13. STOCKHOLDERS’ EQUITY
Stock Repurchases
Our Board of Directors has approved a program for us to repurchase shares of our common stock. On October 20, 2008, we announced that our Board of
Directors approved the expansion of our repurchase program by $8.0 billion and as of May 31, 2010, approximately $5.3 billion was available for share
repurchases pursuant to our stock repurchase program. We repurchased 43.3 million shares for $1.0 billion (including 0.5 million shares for $12 million that were
repurchased but not settled), 225.6 million shares for $4.0 billion and 97.3 million shares for $2.0 billion in fiscal 2010, 2009 and 2008, respectively under the
applicable repurchase programs authorized.

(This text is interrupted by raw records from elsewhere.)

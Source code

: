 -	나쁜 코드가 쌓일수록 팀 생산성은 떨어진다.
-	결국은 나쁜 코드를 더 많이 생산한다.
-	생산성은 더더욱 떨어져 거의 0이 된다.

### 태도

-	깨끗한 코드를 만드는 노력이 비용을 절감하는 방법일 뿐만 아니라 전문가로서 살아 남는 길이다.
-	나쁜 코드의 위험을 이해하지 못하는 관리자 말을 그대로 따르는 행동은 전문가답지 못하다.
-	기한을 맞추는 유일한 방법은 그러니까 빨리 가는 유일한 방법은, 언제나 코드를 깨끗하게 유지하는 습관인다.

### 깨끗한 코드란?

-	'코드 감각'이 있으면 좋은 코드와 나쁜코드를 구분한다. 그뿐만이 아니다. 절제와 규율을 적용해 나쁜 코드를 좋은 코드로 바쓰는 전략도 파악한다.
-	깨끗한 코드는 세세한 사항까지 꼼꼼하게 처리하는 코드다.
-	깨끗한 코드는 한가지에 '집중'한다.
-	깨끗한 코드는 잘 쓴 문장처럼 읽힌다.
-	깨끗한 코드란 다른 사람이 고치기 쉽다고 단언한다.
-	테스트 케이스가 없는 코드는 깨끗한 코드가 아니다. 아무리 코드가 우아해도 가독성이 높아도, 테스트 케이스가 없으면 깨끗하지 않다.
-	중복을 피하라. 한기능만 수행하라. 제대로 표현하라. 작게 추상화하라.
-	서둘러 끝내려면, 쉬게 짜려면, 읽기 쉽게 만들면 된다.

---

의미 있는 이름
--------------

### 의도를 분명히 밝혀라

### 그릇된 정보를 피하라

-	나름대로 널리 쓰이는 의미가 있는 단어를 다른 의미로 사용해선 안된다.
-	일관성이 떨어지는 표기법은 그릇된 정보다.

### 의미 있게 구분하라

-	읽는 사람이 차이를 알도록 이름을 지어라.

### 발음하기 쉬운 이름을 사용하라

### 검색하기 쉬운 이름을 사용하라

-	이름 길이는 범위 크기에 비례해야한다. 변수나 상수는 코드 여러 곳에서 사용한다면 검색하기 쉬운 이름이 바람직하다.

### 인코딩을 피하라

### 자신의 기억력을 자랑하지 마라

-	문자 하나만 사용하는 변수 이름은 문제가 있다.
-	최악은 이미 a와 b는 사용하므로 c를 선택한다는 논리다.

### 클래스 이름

Our stock repurchase authorization does not have an expiration date and the pace of our repurchase activity will depend on factors such as our working capital
needs, our cash requirements for acquisitions and dividend payments, our debt repayment obligations or repurchase of our debt, our stock price, and economic
and market conditions. Our stock repurchases may be effected from time to time through open market purchases or pursuant to a Rule 10b5-1 plan. Our stock
repurchase program may be accelerated, suspended, delayed or discontinued at any time.
Dividends on Common Stock
During fiscal 2010, our Board of Directors declared cash dividends of $0.20 per share of our outstanding common stock, which we paid during the same period.
In June 2010, our Board of Directors declared a quarterly cash dividend of $0.05 per share of outstanding common stock payable on August 4, 2010 to
stockholders of record as of the close of business on July 14, 2010. Future declarations of dividends and the establishment of future record and payment dates are
subject to the final determination of our Board of Directors.